The exhibit factors various pieces of work from modern and contemporary artists like Mário Neto, Rubem Valentim, Pierre Verger, Rommulo Conceição, Caetano Dias, Helemozão, Heráclito, and so on. It explores distinct cultural identities of Salvador, Bahia as well as the complex issues of race and cultural affiliation in Brazil with Afro-Brazilian art from the mid-20th century to present times. The exhibition also investigates how art including sculptures, paintings, photographs, videos, and three-dimensional works are expressed to shape and broaden Bahian identity and experience.
Some of these visuals portray a strong and provocative response to slavery and present forms of discrimination. Caetano Dias, a Brazilian visual artist built Delirios de Cathrina (The Ravings of Catherine), a contradicting artwork made out of wood, metal, sugar, ox blood, and resin which differentiates the pleasant taste of sugar to the pungent bitterness of sugarcane production in Brazil. The Ravings of Catherine includes a merge of two distinct tables, one made out of wood and the other of blood. The table made out of wood incorporates metal into its composition, it is a worn down white rectangular work table where the enslaved labored. The table made out of ox’s blood is round and extremely detailed, contrarily it is where slaveholders ate. The piece also includes a large amount of African dismembered human heads made out of sugar. The heads are placed underneath the worker’s table and spread out among the museum’s floor to indicate the exploitation of slaves in large colonial farms.
The Axé Bahia exhibit also displays Jose Cunha’s collection of painted canvases called Códice (Codex) on the museum’s wall. In order to comprehend Cunha’s work, it must be read from left to right and bottom to top.
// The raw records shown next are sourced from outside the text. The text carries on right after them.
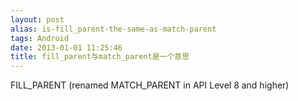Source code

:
 ```yaml
---
layout: post
alias: is-fill_parent-the-same-as-match-parent
tags: Android
date: 2013-01-01 11:25:46
title: fill_parent与match_parent是一个意思
---
```


FILL_PARENT (renamed MATCH_PARENT in API Level 8 and higher)
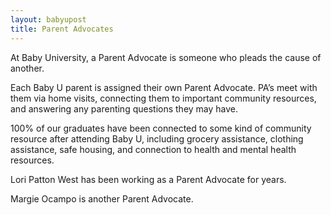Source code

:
 ```yaml
---
layout: babyupost
title: Parent Advocates
---
```



At Baby University, a Parent Advocate is someone who pleads the cause of another. 

Each Baby U parent is assigned their own Parent Advocate. PA’s meet with them via home visits, connecting them to important community resources, and answering any parenting questions they may have. 

100% of our graduates have been connected to some kind of community resource after attending Baby U, including grocery assistance, clothing assistance, safe housing, and connection to health and mental health resources. 

Lori Patton West has been working as a Parent Advocate for  years. 

Margie Ocampo is another Parent Advocate.
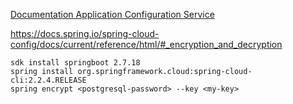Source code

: [Documentation Application Configuration Service](https://docs.vmware.com/en/Application-Configuration-Service-for-VMware-Tanzu/2.2/acs/GUID-overview.html)


https://docs.spring.io/spring-cloud-config/docs/current/reference/html/#_encryption_and_decryption
```
sdk install springboot 2.7.18
spring install org.springframework.cloud:spring-cloud-cli:2.2.4.RELEASE
spring encrypt <postgresql-password> --key <my-key>
```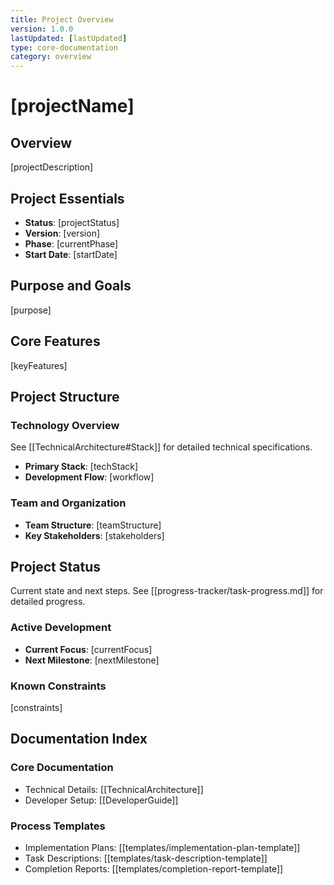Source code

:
 ```yaml
---
title: Project Overview
version: 1.0.0
lastUpdated: [lastUpdated]
type: core-documentation
category: overview
---
```


# [projectName]

## Overview

[projectDescription]

## Project Essentials

- **Status**: [projectStatus]
- **Version**: [version]
- **Phase**: [currentPhase]
- **Start Date**: [startDate]

## Purpose and Goals

[purpose]

## Core Features

[keyFeatures]

## Project Structure

### Technology Overview

See [[TechnicalArchitecture#Stack]] for detailed technical specifications.

- **Primary Stack**: [techStack]
- **Development Flow**: [workflow]

### Team and Organization

- **Team Structure**: [teamStructure]
- **Key Stakeholders**: [stakeholders]

## Project Status

Current state and next steps. See [[progress-tracker/task-progress.md]] for detailed progress.

### Active Development

- **Current Focus**: [currentFocus]
- **Next Milestone**: [nextMilestone]

### Known Constraints

[constraints]

## Documentation Index

### Core Documentation

- Technical Details: [[TechnicalArchitecture]]
- Developer Setup: [[DeveloperGuide]]

### Process Templates

- Implementation Plans: [[templates/implementation-plan-template]]
- Task Descriptions: [[templates/task-description-template]]
- Completion Reports: [[templates/completion-report-template]]

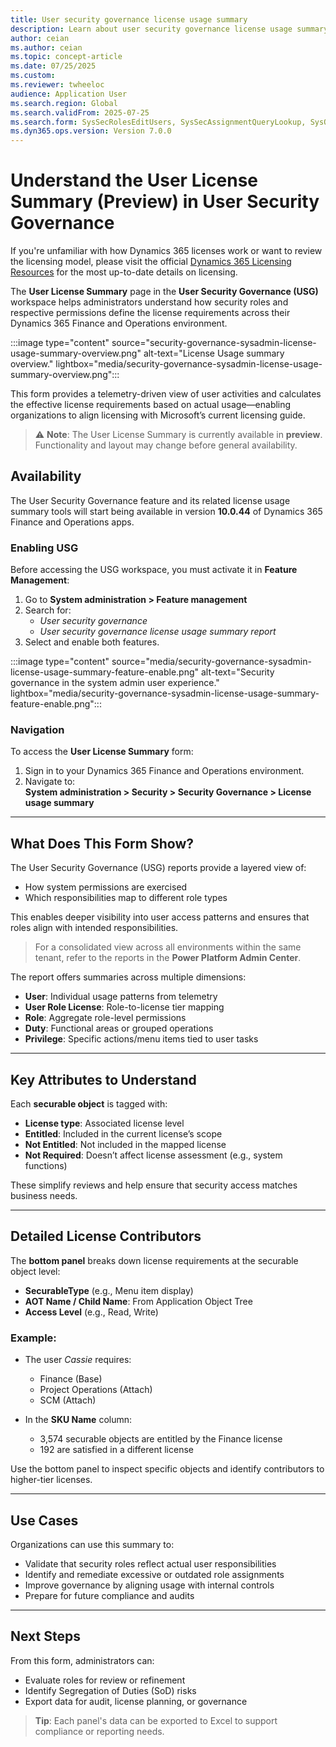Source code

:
 ```yaml
---
title: User security governance license usage summary
description: Learn about user security governance license usage summary report
author: ceian
ms.author: ceian
ms.topic: concept-article
ms.date: 07/25/2025
ms.custom: 
ms.reviewer: twheeloc
audience: Application User
ms.search.region: Global
ms.search.validFrom: 2025-07-25
ms.search.form: SysSecRolesEditUsers, SysSecAssignmentQueryLookup, SysQueryForm, SysSecRoleExcludeUsers
ms.dyn365.ops.version: Version 7.0.0
---
```


# Understand the User License Summary (Preview) in User Security Governance

If you're unfamiliar with how Dynamics 365 licenses work or want to review the licensing model, please visit the official [Dynamics 365 Licensing Resources](https://www.microsoft.com/licensing/terms/product/ForOnlineServices/all) for the most up-to-date details on licensing.

The **User License Summary** page in the **User Security Governance (USG)** workspace helps administrators understand how security roles and respective permissions define the license requirements across their Dynamics 365 Finance and Operations environment.

:::image type="content" source="security-governance-sysadmin-license-usage-summary-overview.png" alt-text="License Usage summary overview." lightbox="media/security-governance-sysadmin-license-usage-summary-overview.png":::

This form provides a telemetry-driven view of user activities and calculates the effective license requirements based on actual usage—enabling organizations to align licensing with Microsoft’s current licensing guide.

> ⚠️ **Note**: The User License Summary is currently available in **preview**. Functionality and layout may change before general availability.

## Availability

The User Security Governance feature and its related license usage summary tools will start being available in version **10.0.44** of Dynamics 365 Finance and Operations apps.

### Enabling USG

Before accessing the USG workspace, you must activate it in **Feature Management**:

1. Go to **System administration > Feature management**
2. Search for:
   - *User security governance*
   - *User security governance license usage summary report*
3. Select and enable both features.

:::image type="content" source="media/security-governance-sysadmin-license-usage-summary-feature-enable.png" alt-text="Security governance in the system admin user experience." lightbox="media/security-governance-sysadmin-license-usage-summary-feature-enable.png":::

### Navigation

To access the **User License Summary** form:

1. Sign in to your Dynamics 365 Finance and Operations environment.
2. Navigate to:  
   **System administration > Security > Security Governance > License usage summary**

---

## What Does This Form Show?

The User Security Governance (USG) reports provide a layered view of:

- How system permissions are exercised
- Which responsibilities map to different role types

This enables deeper visibility into user access patterns and ensures that roles align with intended responsibilities.

> For a consolidated view across all environments within the same tenant, refer to the reports in the **Power Platform Admin Center**.

The report offers summaries across multiple dimensions:

- **User**: Individual usage patterns from telemetry
- **User Role License**: Role-to-license tier mapping
- **Role**: Aggregate role-level permissions
- **Duty**: Functional areas or grouped operations
- **Privilege**: Specific actions/menu items tied to user tasks

---

## Key Attributes to Understand

Each **securable object** is tagged with:

- **License type**: Associated license level
- **Entitled**: Included in the current license’s scope
- **Not Entitled**: Not included in the mapped license
- **Not Required**: Doesn’t affect license assessment (e.g., system functions)

These simplify reviews and help ensure that security access matches business needs.

---

## Detailed License Contributors

The **bottom panel** breaks down license requirements at the securable object level:

- **SecurableType** (e.g., Menu item display)
- **AOT Name / Child Name**: From Application Object Tree
- **Access Level** (e.g., Read, Write)

### Example:

- The user *Cassie* requires:
  - Finance (Base)
  - Project Operations (Attach)
  - SCM (Attach)

- In the **SKU Name** column:
  - 3,574 securable objects are entitled by the Finance license
  - 192 are satisfied in a different license

Use the bottom panel to inspect specific objects and identify contributors to higher-tier licenses.

---

## Use Cases

Organizations can use this summary to:

- Validate that security roles reflect actual user responsibilities  
- Identify and remediate excessive or outdated role assignments  
- Improve governance by aligning usage with internal controls  
- Prepare for future compliance and audits  

---

## Next Steps

From this form, administrators can:

- Evaluate roles for review or refinement  
- Identify Segregation of Duties (SoD) risks  
- Export data for audit, license planning, or governance  

> **Tip**: Each panel's data can be exported to Excel to support compliance or reporting needs.
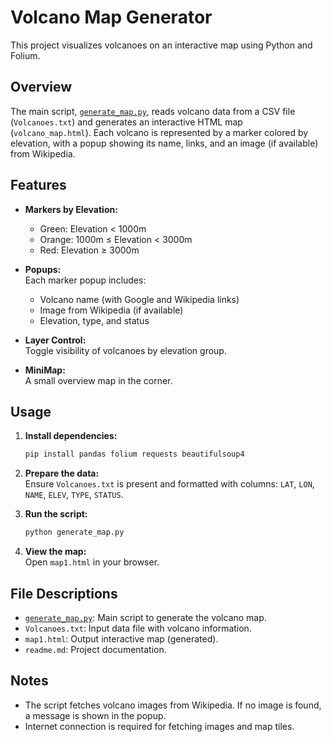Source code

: # Volcano Map Generator

This project visualizes volcanoes on an interactive map using Python and Folium.

## Overview

The main script, [`generate_map.py`](generate_map.py), reads volcano data from a CSV file (`Volcanoes.txt`) and generates an interactive HTML map (`volcano_map.html`). Each volcano is represented by a marker colored by elevation, with a popup showing its name, links, and an image (if available) from Wikipedia.

## Features

- **Markers by Elevation:**  
  - Green: Elevation < 1000m  
  - Orange: 1000m ≤ Elevation < 3000m  
  - Red: Elevation ≥ 3000m

- **Popups:**  
  Each marker popup includes:
  - Volcano name (with Google and Wikipedia links)
  - Image from Wikipedia (if available)
  - Elevation, type, and status

- **Layer Control:**  
  Toggle visibility of volcanoes by elevation group.

- **MiniMap:**  
  A small overview map in the corner.

## Usage

1. **Install dependencies:**
   ```sh
   pip install pandas folium requests beautifulsoup4
   ```

2. **Prepare the data:**  
   Ensure `Volcanoes.txt` is present and formatted with columns: `LAT`, `LON`, `NAME`, `ELEV`, `TYPE`, `STATUS`.

3. **Run the script:**
   ```sh
   python generate_map.py
   ```

4. **View the map:**  
   Open `map1.html` in your browser.

## File Descriptions

- [`generate_map.py`](generate_map.py): Main script to generate the volcano map.
- `Volcanoes.txt`: Input data file with volcano information.
- `map1.html`: Output interactive map (generated).
- `readme.md`: Project documentation.

## Notes

- The script fetches volcano images from Wikipedia. If no image is found, a message is shown in the popup.
- Internet connection is required for fetching images and map tiles.

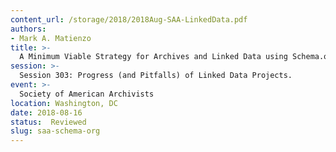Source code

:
 ```yaml
---
content_url: /storage/2018/2018Aug-SAA-LinkedData.pdf
authors:
- Mark A. Matienzo
title: >-
  A Minimum Viable Strategy for Archives and Linked Data using Schema.org
session: >-
  Session 303: Progress (and Pitfalls) of Linked Data Projects.
event: >-
  Society of American Archivists
location: Washington, DC
date: 2018-08-16
status:  Reviewed
slug: saa-schema-org
---
```

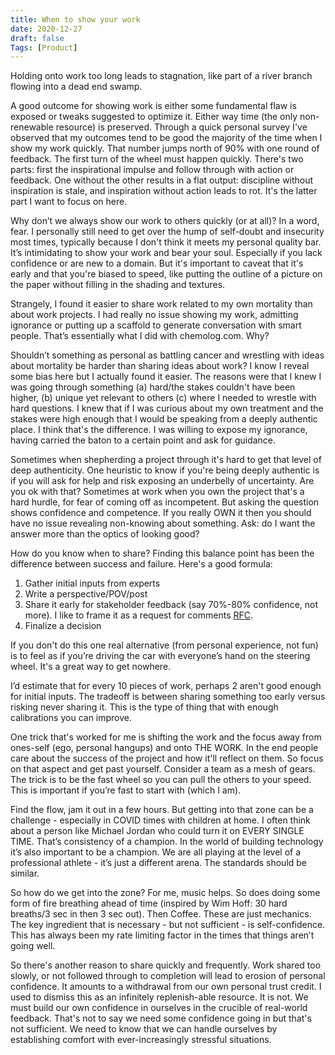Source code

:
 ```yaml
---
title: When to show your work
date: 2020-12-27
draft: false
Tags: [Product]
---
```

Holding onto work too long leads to stagnation, like part of a river branch flowing into a dead end swamp.

A good outcome for showing work is either some fundamental flaw is exposed or tweaks suggested to optimize it. Either way time (the only non-renewable resource) is preserved. Through a quick personal survey I've observed that my outcomes tend to be good the majority of the time when I show my work quickly. That number jumps north of 90% with one round of feedback. The first turn of the wheel must happen quickly. There's two parts: first the inspirational impulse and follow through with action or feedback. One without the other results in a flat output: discipline without inspiration is stale, and inspiration without action leads to rot. It's the latter part I want to focus on here.

Why don’t we always show our work to others quickly (or at all)? In a word, fear. I personally still need to get over the hump of self-doubt and insecurity most times, typically because I don't think it meets my personal quality bar. It’s intimidating to show your work and bear your soul. Especially if you lack confidence or are new to a domain. But it's important to caveat that it's early and that you're biased to speed, like putting the outline of a picture on the paper without filling in the shading and textures.

Strangely, I found it easier to share work related to my own mortality than about work projects. I had really no issue showing my work, admitting ignorance or putting up a scaffold to generate conversation with smart people. That’s essentially what I did with chemolog.com. Why?

Shouldn’t something as personal as battling cancer and wrestling with ideas about mortality be harder than sharing ideas about work? I know I reveal some bias here but I actually found it easier. The reasons were that I knew I was going through something (a) hard/the stakes couldn't have been higher, (b) unique yet relevant to others (c) where I needed to wrestle with hard questions. I knew that if I was curious about my own treatment and the stakes were high enough that I would be speaking from a deeply authentic place. I think that's the difference. I was willing to expose my ignorance, having carried the baton to a certain point and ask for guidance.

Sometimes when shepherding a project through it's hard to get that level of deep authenticity. One heuristic to know if you're being deeply authentic is if you will ask for help and risk exposing an underbelly of uncertainty. Are you ok with that? Sometimes at work when you own the project that's a hard hurdle, for fear of coming off as incompetent. But asking the question shows confidence and competence. If you really OWN it then you should have no issue revealing non-knowing about something. Ask: do I want the answer more than the optics of looking good?

How do you know when to share? Finding this balance point has been the difference between success and failure. Here's a good formula:

1. Gather initial inputs from experts
2. Write a perspective/POV/post
3. Share it early for stakeholder feedback (say 70%-80% confidence, not more). I like to frame it as a request for comments [RFC]().
4. Finalize a decision

If you don't do this one real alternative (from personal experience, not fun) is to feel as if you’re driving the car with everyone’s hand on the steering wheel. It's a great way to get nowhere.

I’d estimate that for every 10 pieces of work, perhaps 2 aren't good enough for initial inputs. The tradeoff is between sharing something too early versus risking never sharing it. This is the type of thing that with enough calibrations you can improve.

One trick that's worked for me is shifting the work and the focus away from ones-self (ego, personal hangups) and onto THE WORK. In the end people care about the success of the project and how it'll reflect on them. So focus on that aspect and get past yourself. Consider a team as a mesh of gears. The trick is to be the fast wheel so you can pull the others to your speed. This is important if you’re fast to start with (which I am).

Find the flow, jam it out in a few hours. But getting into that zone can be a challenge - especially in COVID times with children at home. I often think about a person like Michael Jordan who could turn it on EVERY SINGLE TIME. That’s consistency of a champion. In the world of building technology it’s also important to be a champion. We are all playing at the level of a professional athlete - it’s just a different arena. The standards should be similar.

So how do we get into the zone? For me, music helps. So does doing some form of fire breathing ahead of time (inspired by Wim Hoff: 30 hard breaths/3 sec in then 3 sec out). Then Coffee. These are just mechanics. The key ingredient that is necessary - but not sufficient - is self-confidence. This has always been my rate limiting factor in the times that things aren’t going well.

So there's another reason to share quickly and frequently. Work shared too slowly, or not followed through to completion will lead to erosion of personal confidence. It amounts to a withdrawal from our own personal trust credit. I used to dismiss this as an infinitely replenish-able resource. It is not. We must build our own confidence in ourselves in the crucible of real-world feedback. That's not to say we need some confidence going in but that's not sufficient. We need to know that we can handle ourselves by establishing comfort with ever-increasingly stressful situations.

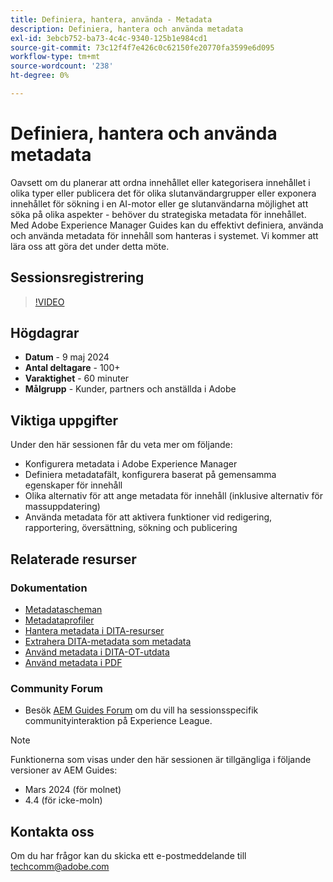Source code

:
 ```yaml
---
title: Definiera, hantera, använda - Metadata
description: Definiera, hantera och använda metadata
exl-id: 3ebcb752-ba73-4c4c-9340-125b1e984cd1
source-git-commit: 73c12f4f7e426c0c62150fe20770fa3599e6d095
workflow-type: tm+mt
source-wordcount: '238'
ht-degree: 0%

---
```


# Definiera, hantera och använda metadata

Oavsett om du planerar att ordna innehållet eller kategorisera innehållet i olika typer eller publicera det för olika slutanvändargrupper eller exponera innehållet för sökning i en AI-motor eller ge slutanvändarna möjlighet att söka på olika aspekter - behöver du strategiska metadata för innehållet.
Med Adobe Experience Manager Guides kan du effektivt definiera, använda och använda metadata för innehåll som hanteras i systemet. Vi kommer att lära oss att göra det under detta möte.


## Sessionsregistrering

>[!VIDEO](https://video.tv.adobe.com/v/3429088/asset-metadata-guides-metadata-aem-guides?quality=12&learn=on)


## Högdagrar

- **Datum** - 9 maj 2024
- **Antal deltagare** - 100+
- **Varaktighet** - 60 minuter
- **Målgrupp** - Kunder, partners och anställda i Adobe

## Viktiga uppgifter

Under den här sessionen får du veta mer om följande:
- Konfigurera metadata i Adobe Experience Manager
- Definiera metadatafält, konfigurera baserat på gemensamma egenskaper för innehåll
- Olika alternativ för att ange metadata för innehåll (inklusive alternativ för massuppdatering)
- Använda metadata för att aktivera funktioner vid redigering, rapportering, översättning, sökning och publicering


## Relaterade resurser

### Dokumentation

- [Metadatascheman](https://experienceleague.adobe.com/sv/docs/experience-manager-cloud-service/content/assets/manage/metadata-schemas)
- [Metadataprofiler](https://experienceleague.adobe.com/sv/docs/experience-manager-cloud-service/content/assets/manage/metadata-profiles)
- [Hantera metadata i DITA-resurser](https://experienceleague.adobe.com/sv/docs/experience-manager-guides/using/knowledge-base/kb-articles/authoring/reports/manage-metadata)
- [Extrahera DITA-metadata som metadata](https://experienceleague.adobe.com/sv/docs/experience-manager-guides/using/install-guide/cs-ig/aem-asset-search-cs/conf-dita-search#id192SF0G10YK)
- [Använd metadata i DITA-OT-utdata](https://experienceleague.adobe.com/sv/docs/experience-manager-guides/using/install-guide/on-prem-ig/output-gen-config/conf-output-generation#id191LF0U0TY4)
- [Använd metadata i PDF](https://experienceleague.adobe.com/sv/docs/experience-manager-guides/using/user-guide/output-gen/web-editor/native-pdf-web-editor#native-pdf-publishing)


### Community Forum

- Besök [AEM Guides Forum](https://experienceleaguecommunities.adobe.com/t5/experience-manager-guides/bd-p/xml-documentation-discussions) om du vill ha sessionsspecifik communityinteraktion på Experience League.


>[!NOTE]
>
> Funktionerna som visas under den här sessionen är tillgängliga i följande versioner av AEM Guides:
> - Mars 2024 (för molnet)
> - 4.4 (för icke-moln)



## Kontakta oss

Om du har frågor kan du skicka ett e-postmeddelande till <techcomm@adobe.com>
The collection has 21 panels each depicting the central beliefs of Candomblé and Umbanda, two different Afro-Brazilian religions. The canvases portray mythological tales and historical events of orixás (saints) and other supernatural beings. The 13th panel is of Tempo, a personified figure of time and the seasons. Tempo’s canvas is a multi-colored painting that associates him with the Earth’s 4 elements (earth, water, air, and fire), its seasons (spring, summer, fall, and winter), natural geographical features, and the stages of human life.
The Axé Bahia exhibit gives visitors the chance to learn about the importance of the culture in Salvador by showing off a broad spectrum of creative Afro-Brazilian practices as well as the history of Latin America. With this exhibit, Pacific Standard Time: LA/LA brings awareness to a complex set of issues about the current relations in the Americas and Southern California’s altering social and cultural infrastructure.